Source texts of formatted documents
*** Begin section ***

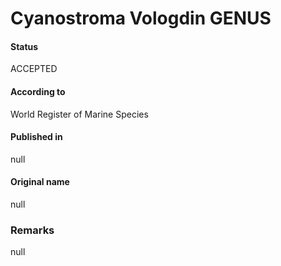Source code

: Cyanostroma Vologdin GENUS
=======

#### Status
ACCEPTED

#### According to
World Register of Marine Species

#### Published in
null

#### Original name
null

### Remarks
null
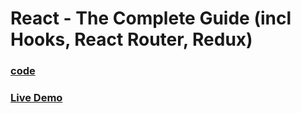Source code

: # React - The Complete Guide (incl Hooks, React Router, Redux)

### [code](../../code/-13-class-based-cmp/class-based-cmp-project/)

### [Live Demo](https://abdelrahman-class-based-cmp.netlify.app/)
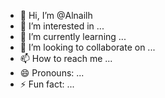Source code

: - 👋 Hi, I’m @Alnailh
- 👀 I’m interested in ...
- 🌱 I’m currently learning ...
- 💞️ I’m looking to collaborate on ...
- 📫 How to reach me ...
- 😄 Pronouns: ...
- ⚡ Fun fact: ...

<!---
Alnailh/Alnailh is a ✨ special ✨ repository because its `README.md` (this file) appears on your GitHub profile.
You can click the Preview link to take a look at your changes.
--->
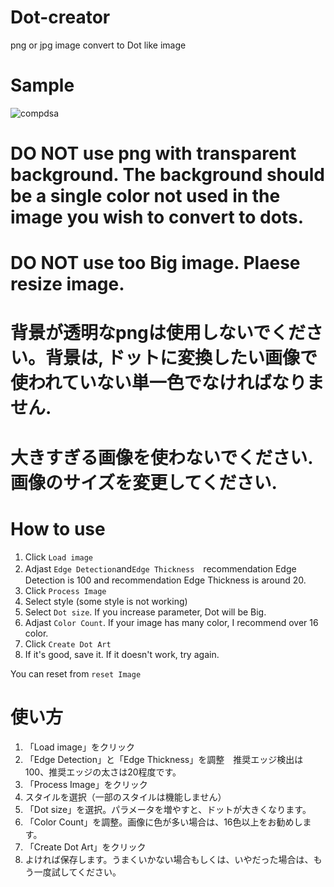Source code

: # Dot-creator
png or jpg image convert to Dot like image

# Sample
![compdsa](https://github.com/BB-KING777/Dot-creator/assets/129095495/736a7648-6f98-4a7e-b12e-7feac844f158)

# DO NOT use png with transparent background. The background should be a single color not used in the image you wish to convert to dots.
# DO NOT use too Big image. Plaese resize image.

# 背景が透明なpngは使用しないでください。背景は, ドットに変換したい画像で使われていない単一色でなければなりません.
# 大きすぎる画像を使わないでください. 画像のサイズを変更してください.

# How to use
1. Click `Load image`
2. Adjast `Edge Detection`and`Edge Thickness`　recommendation Edge Detection is 100 and recommendation Edge Thickness is around 20.
3. Click `Process Image`
4. Select style (some style is not working)
5. Select `Dot size`. If you increase parameter, Dot will be Big.
6. Adjast `Color Count`. If your image has many color, I recommend over 16 color.
7. Click `Create Dot Art`
8. If it's good, save it. If it doesn't work, try again.

You can reset from `reset Image`

# 使い方
1. 「Load image」をクリック
2. 「Edge Detection」と「Edge Thickness」を調整　推奨エッジ検出は100、推奨エッジの太さは20程度です。
3. 「Process Image」をクリック
4. スタイルを選択（一部のスタイルは機能しません）
5. 「Dot size」を選択。パラメータを増やすと、ドットが大きくなります。
6. 「Color Count」を調整。画像に色が多い場合は、16色以上をお勧めします。
7. 「Create Dot Art」をクリック
8. よければ保存します。うまくいかない場合もしくは、いやだった場合は、もう一度試してください。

*** End section ***

The task
Each line that has the word "your" counts once. How many such lines are in the data? Give the number alone.

Answer for the task
3